たとえば、「従業員の残業が多い」といった課題一つとっても、原因は複数考えられます。「人員が足りていないのか」「マニュアルができていないのか」「業務効率が悪いのか」など原因によって対処方法は異なります。業務プロセスを整理することで、どこに原因があるのか、より正確な判断がしやすくなります。
また課題を整理する際は、「ECRS(イクルス)の原則」が役立ちます。ECRSとは、効果的な業務改善のために考えられた原則で、「Eliminate(排除する)」「Combine(結合する)」「Rearrange(交換する)」「Simplify(簡素化する)」のステップで課題解決を図るフレームワークです。
「なくしても問題のない業務はないか(E)」「他の業務担当が行っていることを一つにまとめられないか(C)」「作業行程を入れ替えることで、効率化できないか(R)」「作業を今より簡単にできないか(S)」という視点で改善案を考えてみましょう。

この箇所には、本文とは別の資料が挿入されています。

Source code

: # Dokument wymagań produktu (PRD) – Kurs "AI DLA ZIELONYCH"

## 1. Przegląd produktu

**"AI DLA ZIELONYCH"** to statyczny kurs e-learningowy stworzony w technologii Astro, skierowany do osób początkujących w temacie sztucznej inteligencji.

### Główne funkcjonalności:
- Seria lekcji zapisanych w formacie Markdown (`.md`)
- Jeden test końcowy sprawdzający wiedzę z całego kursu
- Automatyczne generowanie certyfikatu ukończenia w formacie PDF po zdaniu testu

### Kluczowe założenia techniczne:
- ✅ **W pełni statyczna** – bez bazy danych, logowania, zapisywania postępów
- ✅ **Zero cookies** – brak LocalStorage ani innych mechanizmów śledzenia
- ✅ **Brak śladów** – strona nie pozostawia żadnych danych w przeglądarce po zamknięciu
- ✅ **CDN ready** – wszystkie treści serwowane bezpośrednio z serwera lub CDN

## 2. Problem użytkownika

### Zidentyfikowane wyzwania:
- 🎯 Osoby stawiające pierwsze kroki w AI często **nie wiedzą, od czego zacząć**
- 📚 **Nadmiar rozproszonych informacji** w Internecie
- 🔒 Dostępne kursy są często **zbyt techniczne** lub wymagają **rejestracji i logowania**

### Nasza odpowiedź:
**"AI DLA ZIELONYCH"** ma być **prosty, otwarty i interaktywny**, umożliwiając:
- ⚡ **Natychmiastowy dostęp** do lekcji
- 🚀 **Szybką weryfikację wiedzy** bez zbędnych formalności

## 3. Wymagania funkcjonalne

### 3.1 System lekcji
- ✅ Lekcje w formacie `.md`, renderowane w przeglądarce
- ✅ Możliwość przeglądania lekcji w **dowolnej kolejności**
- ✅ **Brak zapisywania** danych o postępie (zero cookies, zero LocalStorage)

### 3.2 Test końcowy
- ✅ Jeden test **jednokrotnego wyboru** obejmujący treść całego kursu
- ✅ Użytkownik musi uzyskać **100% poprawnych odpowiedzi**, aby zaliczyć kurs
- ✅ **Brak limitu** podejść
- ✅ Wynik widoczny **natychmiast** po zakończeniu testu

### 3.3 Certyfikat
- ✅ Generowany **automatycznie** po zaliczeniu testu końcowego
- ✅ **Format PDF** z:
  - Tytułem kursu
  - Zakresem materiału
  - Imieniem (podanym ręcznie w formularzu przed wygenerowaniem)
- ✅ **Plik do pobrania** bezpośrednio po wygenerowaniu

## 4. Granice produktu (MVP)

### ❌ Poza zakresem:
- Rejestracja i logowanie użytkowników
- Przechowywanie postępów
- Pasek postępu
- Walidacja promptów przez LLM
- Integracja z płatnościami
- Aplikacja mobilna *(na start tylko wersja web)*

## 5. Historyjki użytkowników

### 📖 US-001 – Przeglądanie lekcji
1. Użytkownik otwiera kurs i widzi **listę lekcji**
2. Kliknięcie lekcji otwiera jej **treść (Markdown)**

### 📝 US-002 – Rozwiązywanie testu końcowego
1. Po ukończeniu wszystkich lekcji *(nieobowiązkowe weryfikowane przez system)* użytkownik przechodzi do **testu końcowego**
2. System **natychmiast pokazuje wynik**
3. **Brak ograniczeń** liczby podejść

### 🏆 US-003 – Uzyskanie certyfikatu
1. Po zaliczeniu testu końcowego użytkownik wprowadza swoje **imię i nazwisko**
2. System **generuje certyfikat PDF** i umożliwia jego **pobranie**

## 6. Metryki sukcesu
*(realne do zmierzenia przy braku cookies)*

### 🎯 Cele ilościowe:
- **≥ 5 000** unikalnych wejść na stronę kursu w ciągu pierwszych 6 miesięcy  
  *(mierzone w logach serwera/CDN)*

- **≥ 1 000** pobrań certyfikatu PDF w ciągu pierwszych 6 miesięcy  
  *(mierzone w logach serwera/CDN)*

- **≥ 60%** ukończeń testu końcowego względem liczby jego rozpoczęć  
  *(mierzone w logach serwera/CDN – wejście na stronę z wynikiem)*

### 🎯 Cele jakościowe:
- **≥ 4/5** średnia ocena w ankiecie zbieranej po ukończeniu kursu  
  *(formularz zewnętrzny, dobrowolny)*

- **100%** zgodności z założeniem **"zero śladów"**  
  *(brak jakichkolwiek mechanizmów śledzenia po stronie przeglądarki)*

なお、「E>C>R>S」の順に業務改善の効果が高いとされています。業務改善計画の優先度を決める上でも活用できます。
STEP3.実行計画策定
STEP2で決めた方針に基づき、実行計画を作成します。具体的にはタスクを洗い出し、実行スケジュールを定め、必要に応じて、実施のための体制づくりまで行います。

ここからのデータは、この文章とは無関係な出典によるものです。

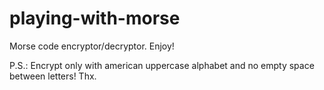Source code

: # playing-with-morse
Morse code encryptor/decryptor. Enjoy!

P.S.: Encrypt only with american uppercase alphabet and no empty space between letters! Thx.
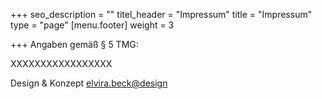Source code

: +++
seo_description = ""
titel_header = "Impressum"
title = "Impressum"
type = "page"
[menu.footer]
weight = 3

+++
Angaben gemäß § 5 TMG:

XXXXXXXXXXXXXXXXX

Design & Konzept 
[elvira.beck@design](http://elvirabeck-design.de)
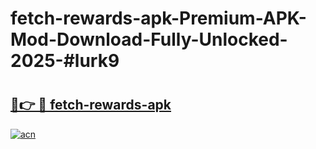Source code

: # fetch-rewards-apk-Premium-APK-Mod-Download-Fully-Unlocked-2025-#lurk9

# <h2><a href="https://bedroomkl.my?title=fetch-rewards-apk&ref=1AP">🔗👉 🔴 fetch-rewards-apk</a></h2>

[![acn](https://github.com/user-attachments/assets/0f9c940e-d8b0-45ae-aac7-cd30a18b3e1c)](https://bedroomkl.my?title=fetch-rewards-apk&ref=1AP)

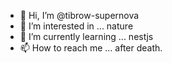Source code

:- 👋 Hi, I’m @tibrow-supernova
- 👀 I’m interested in ... nature
- 🌱 I’m currently learning ... nestjs
- 📫 How to reach me ... after death.

<!---
tibrow-supernova/tibrow-supernova is a ✨ special ✨ repository because its `README.md` (this file) appears on your GitHub profile.
You can click the Preview link to take a look at your changes.
--->
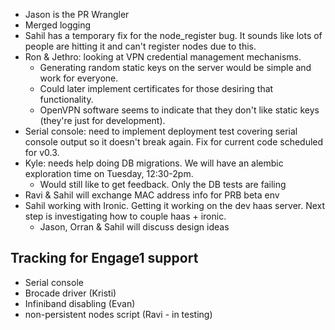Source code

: * Jason is the PR Wrangler
* Merged logging
* Sahil has a temporary fix for the node_register bug. It sounds like lots of people are hitting it and can't register nodes due to this.
* Ron & Jethro: looking at VPN credential management mechanisms.
  * Generating random static keys on the server would be simple and work for everyone.
  * Could later implement certificates for those desiring that functionality.
  * OpenVPN software seems to indicate that they don't like static keys (they're just for development).
* Serial console: need to implement deployment test covering serial console output so it doesn't break again. Fix for current code scheduled for v0.3.
* Kyle: needs help doing DB migrations. We will have an alembic exploration time on Tuesday, 12:30-2pm.
  * Would still like to get feedback. Only the DB tests are failing
* Ravi & Sahil will exchange MAC address info for PRB beta env
* Sahil working with Ironic. Getting it working on the dev haas server. Next step is investigating how to couple haas + ironic.
  * Jason, Orran & Sahil will discuss design ideas

## Tracking for Engage1 support
* Serial console
* Brocade driver (Kristi)
* Infiniband disabling (Evan)
* non-persistent nodes script (Ravi - in testing)

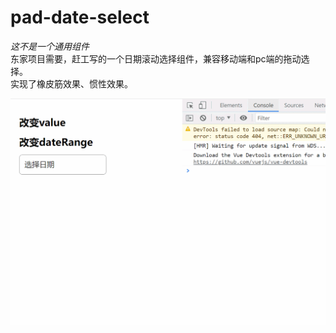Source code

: # pad-date-select

*这不是一个通用组件*   
东家项目需要，赶工写的一个日期滚动选择组件，兼容移动端和pc端的拖动选择。      
实现了橡皮筋效果、惯性效果。   

![展示（看不见请翻墙）](./GIF.gif)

このとき、それぞれの業務フローで「誰が・何のために」行うのか、「事前にどのような作業が必要か」確認しておくことが、効率化を図るためには大切です。
業務プロセスはいくつもの業務が絡みあっているため、一つのフローを改善することで、別のフローにも影響が出てきます。全体の業務プロセスを俯瞰し、それぞれの業務フローにマイナスの影響が出ていないか、具体的にイメージしながら計画策定をすることが大切です
営業事務:受注処理業務の実行計画例
STEP4.計画実行
STEP3で立てた計画を実行しましょう。後のSTEP5にも関係しますが、業務改善の効果を測るための体制づくりも必要です。
たとえば、評価シートや業務フローの可視化ができるツールを使って、成果と課題を記録・整理しましょう。
STEP5.振り返り
計画実行の結果を振り返り、PDCAサイクルを回していきます。必要があればステップ2や3に戻り、改善を繰り返します。
業務プロセス改善は1回でうまくいくことは少ないため、長期的な目線で改善を繰り返すイメージで取り組みましょう。改善したように思えても、隠れた「ムダ」が存在する場合があります。